Dans le même temps, Mirjia croise le dit Herr Wurst sur une brocante, sur laquelle elle est venue chiner une vieille télévision hertzienne hors de prix pour le RDV avec Johann Klaus. La discussion ne parvient pas à briser la glace, et chacun repart de son côté.
De leur côté, Gustav, Hans, et Léon, se rendent à l'université de Vienne, au département de statistique mathématique, à la recherche de Maximilian Souther, l'étudiant avec lequel a traité L'ombre. Léon appelle le secrétariat de l'université et se fait passer pour le dr Guadalcoucou, professeur de statistique, pour obtenir le numéro de la salle de TD dans laquelle se trouve Maximilian. Gustav s'infiltre ensuite dans la salle en se faisant passer pour une personne de l'administration, et fait sortir le jeune homme pour lui faire signer un papier. Dans le couloir, Maximilian reconnaît Léon, et la discussion s’échauffe vite. Dans un réflexe malencontreux, Hans met un pain à l'étudiant, qui s'enfuit alors en appelant à l'aide. Contrarié, le néo-nazi cocaïnomane le pourchasse jusqu'à l'extérieur, et lui éclate le visage par terre. Les menaces ne semblant pas avoir d'effet, il assomme vite Maximilian. C'est alors qu'une nuée de pigeons sortie de nulle part obscurcit le ciel et fond sans pitié sur nos amis, qui se font picorer de toute part. En courant, et en portant l'étudiant inconscient, ils parviennent à attraper un tramway qui passe.
Ils ont la malchance de tomber dedans sur un homme qui reconnaît Maximilian et se propose de l'emmener à l'hôpital : un certain Miloud, qui s'avère vite être un membre des serviteurs de Vienne, groupe qui contrôle justement pigeons et tramways. Miloud emmène son camarade, mais fixe un RDV au CK pour "parler" le jeudi.
De retour à la crypte, le cercle au complet tente de faire un point sur la situation de Vienne, et leurs allégeances.

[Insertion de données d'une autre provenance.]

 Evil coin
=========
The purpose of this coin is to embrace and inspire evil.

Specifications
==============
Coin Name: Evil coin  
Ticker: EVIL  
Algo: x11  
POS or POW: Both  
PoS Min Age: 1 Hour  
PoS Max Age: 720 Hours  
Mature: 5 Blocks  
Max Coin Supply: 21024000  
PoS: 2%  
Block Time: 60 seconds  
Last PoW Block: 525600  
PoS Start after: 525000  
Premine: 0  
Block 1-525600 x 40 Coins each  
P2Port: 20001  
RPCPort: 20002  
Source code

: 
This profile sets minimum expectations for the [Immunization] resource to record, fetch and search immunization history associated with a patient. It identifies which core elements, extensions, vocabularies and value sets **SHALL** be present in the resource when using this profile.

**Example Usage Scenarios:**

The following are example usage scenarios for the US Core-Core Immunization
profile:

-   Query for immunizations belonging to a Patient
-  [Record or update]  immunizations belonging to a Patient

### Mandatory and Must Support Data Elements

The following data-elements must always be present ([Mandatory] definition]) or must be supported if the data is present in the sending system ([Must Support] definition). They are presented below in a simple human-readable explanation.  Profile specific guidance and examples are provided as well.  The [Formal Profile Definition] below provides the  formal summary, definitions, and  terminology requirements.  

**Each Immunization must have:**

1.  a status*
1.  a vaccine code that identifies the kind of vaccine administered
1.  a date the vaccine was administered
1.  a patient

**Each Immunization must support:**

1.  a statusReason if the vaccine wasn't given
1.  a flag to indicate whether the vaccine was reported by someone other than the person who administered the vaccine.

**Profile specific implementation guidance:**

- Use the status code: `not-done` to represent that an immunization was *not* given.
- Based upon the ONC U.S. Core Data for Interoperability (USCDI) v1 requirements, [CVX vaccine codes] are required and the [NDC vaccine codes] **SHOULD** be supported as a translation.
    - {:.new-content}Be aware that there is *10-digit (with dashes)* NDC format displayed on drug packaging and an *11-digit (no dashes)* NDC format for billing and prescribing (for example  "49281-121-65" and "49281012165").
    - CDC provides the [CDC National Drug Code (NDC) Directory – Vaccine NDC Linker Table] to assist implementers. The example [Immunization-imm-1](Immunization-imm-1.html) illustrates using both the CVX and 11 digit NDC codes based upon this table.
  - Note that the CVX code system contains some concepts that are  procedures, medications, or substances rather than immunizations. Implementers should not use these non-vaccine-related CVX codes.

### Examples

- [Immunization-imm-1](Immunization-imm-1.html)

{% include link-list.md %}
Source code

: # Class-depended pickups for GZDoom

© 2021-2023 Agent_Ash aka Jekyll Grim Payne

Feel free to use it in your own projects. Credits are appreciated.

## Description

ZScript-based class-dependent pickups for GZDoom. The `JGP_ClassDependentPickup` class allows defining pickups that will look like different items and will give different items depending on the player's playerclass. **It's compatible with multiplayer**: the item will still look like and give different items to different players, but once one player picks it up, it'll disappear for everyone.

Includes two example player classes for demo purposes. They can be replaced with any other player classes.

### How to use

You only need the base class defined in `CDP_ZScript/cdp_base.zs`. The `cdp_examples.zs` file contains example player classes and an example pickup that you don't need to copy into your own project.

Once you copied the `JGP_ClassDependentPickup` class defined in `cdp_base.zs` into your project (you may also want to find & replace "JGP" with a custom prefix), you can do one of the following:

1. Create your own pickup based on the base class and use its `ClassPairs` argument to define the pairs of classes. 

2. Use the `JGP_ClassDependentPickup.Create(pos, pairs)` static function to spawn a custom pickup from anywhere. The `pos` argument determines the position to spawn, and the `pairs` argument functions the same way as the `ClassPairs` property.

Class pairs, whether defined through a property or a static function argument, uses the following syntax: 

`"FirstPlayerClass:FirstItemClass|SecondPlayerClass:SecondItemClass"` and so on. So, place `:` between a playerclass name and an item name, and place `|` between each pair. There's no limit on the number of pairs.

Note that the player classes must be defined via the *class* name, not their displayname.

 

Ils sont interrompus par un appel d'Otto von Klunk, qui demande à Gustav un RDV en urgence sur le parvis de la cathédrale Stefansdom pour discuter des photos truquées que le cercle lui a fournies. Hans, de son côté, appelle Sun Park pour avoir des informations sur le coût éventuel d'une désactivation des caméras de surveillance du musée du Belvédère. La discussion tourne autour du développement personnel, de la colère ingérable de Hans, et des pythagoriciens desquels Sun se méfie comme la peste. Elle demande ensuite à Hans, au prix d'une âme humaine, d'enquêter sur un certain mr Rafaden, professeur de mathématiques en lycée, qui publie beaucoup d'informations compromettantes pour le monde de l'occulte, notamment sur la plateforme "Yahoo Questions". L'homme rêve apparemment qu'il est "pourchassé par une épée".
Le cercle se rend ensuite au parvis de la cathédrale pour y retrouver Otto von Klunk. Mirjia tente de grimper sur l'édifice pour avoir un meilleur point de vue sur la situation, mais se fait vite repérer par passants et policiers, et se voit forcée de redescendre et de s'enfuir en camionnette. Le diable arrive, accompagné de son garde du corps bédouin, et Gustav va à sa rencontre avec à ses côté un Léon qu'il a hypnotisé pour qu'il croie temporairement à tous les mensonges qu'ils vont débiter au numéro 15 des 21. Dans la foule, Miladydi, déguisée en touriste française, essaye de prendre des photos des auras d'Otto et de son garde du corps, mais se fait repérer et doit s'éloigner aussi. Léon, lui, aperçoit un drôle de chat blanc dans la foule, qui le regarde fixement.
Le diable est très fâché. Il est peu convaincu par les mensonges de Gustav, et demande à remettre la mission sur les rails, et à ce que le CK enquête à nouveau sur le rituel effectué par les pythagoriciens.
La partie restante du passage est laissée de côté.